Protest music in the Trump era has ranged from self-congratulatory gimmicks to moving, heartfelt creations. Regardless, nearly all efforts have felt deeply inert — deluded about the scale of the threats we face, unabashedly cynical, or plainly sanctioned by the powers that be.

The white noise makes Ezra Furman's airhorn of a new album Twelve Nudes intensely gratifying. The 33-year-old singer-songwriter, an under-the-radar indie darling for the past decade who recently gained a new audience on the soundtrack of Netlflix's popular Sex Education, rails against the wealthy and powerful with lyrics that could be straight out of the Little Red Songbook and feedback-rich punk riffs straight out of CBGBs.

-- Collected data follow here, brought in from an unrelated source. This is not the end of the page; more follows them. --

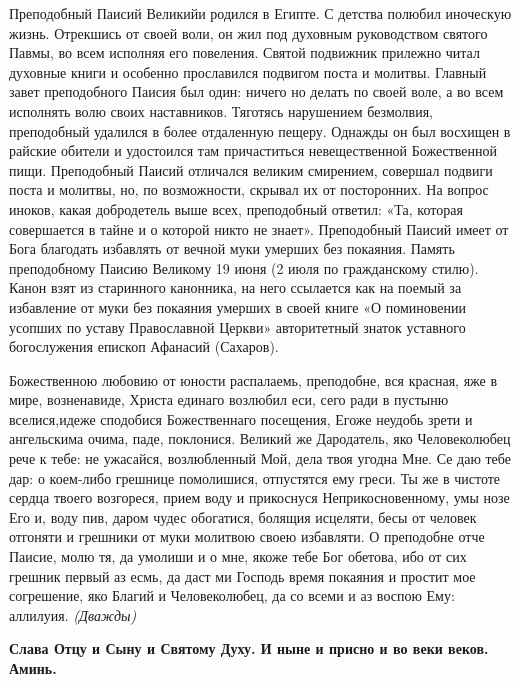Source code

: 

\label{_text903.htm}



Преподобный Паисий Великийи родился в Египте. С детства полюбил иноческую жизнь. Отрекшись от своей воли, он жил под духовным руководством святого Павмы, во всем исполняя его повеления. Святой подвижник прилежно читал духовные книги и особенно прославился подвигом поста и молитвы. Главный завет преподобного Паисия был один:
ничего но делать по своей воле, а во всем исполнять волю своих наставников. Тяготясь нарушением безмолвия, преподобный удалился в более отдаленную пещеру. Однажды он был восхищен в райские обители и удостоился там причаститься невещественной Божественной пищи. Преподобный Паисий отличался великим смирением, совершал подвиги поста и молитвы, но, по возможности, скрывал их от посторонних. На вопрос иноков, какая добродетель выше всех, преподобный ответил: «Та, которая совершается в тайне и о которой никто не знает». Преподобный Паисий
имеет от Бога благодать избавлять от вечной муки умерших без покаяния. Память преподобному Паисию Великому 19 июня (2 июля по гражданскому стилю). Канон взят из старинного канонника, на него ссылается как на поемый за избавление от муки без покаяния умерших в своей книге «О поминовении усопших по уставу Православной Церкви» авторитетный знаток уставного богослужения епископ Афанасий (Сахаров).


\bigskip


Божественною любовию от юности распалаемь, преподобне, вся красная, яже в мире, возненавиде, Христа единаго возлюбил еси, сего ради в пустыню вселися,идеже сподобися Божественнаго посещения, Егоже неудобь зрети и ангельскима очима, паде, поклонися. Великий же Дародатель, яко Человеколюбец рече к тебе: не ужасайся, возлюбленный Мой, дела твоя угодна Мне. Се даю тебе дар: о коем-либо грешнице помолишися, отпустятся ему греси. Ты же в чистоте сердца твоего возгореся, прием воду и прикоснуся Неприкосновенному, умы нозе Его и, воду пив, даром чудес обогатися, болящия исцеляти, бесы от человек отгоняти и грешники от муки молитвою своею избавляти. О преподобне отче Паисие, молю тя, да умолиши и о мне, якоже тебе Бог обетова, ибо от сих грешник первый аз есмь, да даст ми Господь время покаяния и простит мое согрешение, яко Благий и Человеколюбец, да со всеми и аз воспою Ему: аллилуия. \itshape (Дважды)\normalfont{}


\bfseries Слава Отцу и Сыну и Святому Духу. И ныне и присно и во веки веков. Аминь.\normalfont{}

"What makes a man take a hammer in his hand/ Shatter every last window of the company store," she spits on "Trauma," adding later: "The empire's in its autumn, when it's built from the bottom and the bottom won't build."

While artists like SOPHIE use futuristic sounds to destabilize the present, Furman's prototypical punk is rooted in anti-authoritarian traditions of the past. Yet it doesn't sound dated. Even when singing in archetypes and marching chants, Furman addresses unmistakably modern dilemmas. Her confessions of complacency on "Evening Prayer aka Justice" ("I wasted my twenties in submission/ I thought I was outside the system/ But I was rollin' over for wealth and power") will sound familiar to any working twentysomething.

For that reason, her plea to a generation that can't decide whether to revolt tomorrow or just ask for a promotion, feels like one people might actually answer: "If you've got the taste for transcendence/ Translate your love into action/ And participate in the fight now/ For a creed you can truly believe."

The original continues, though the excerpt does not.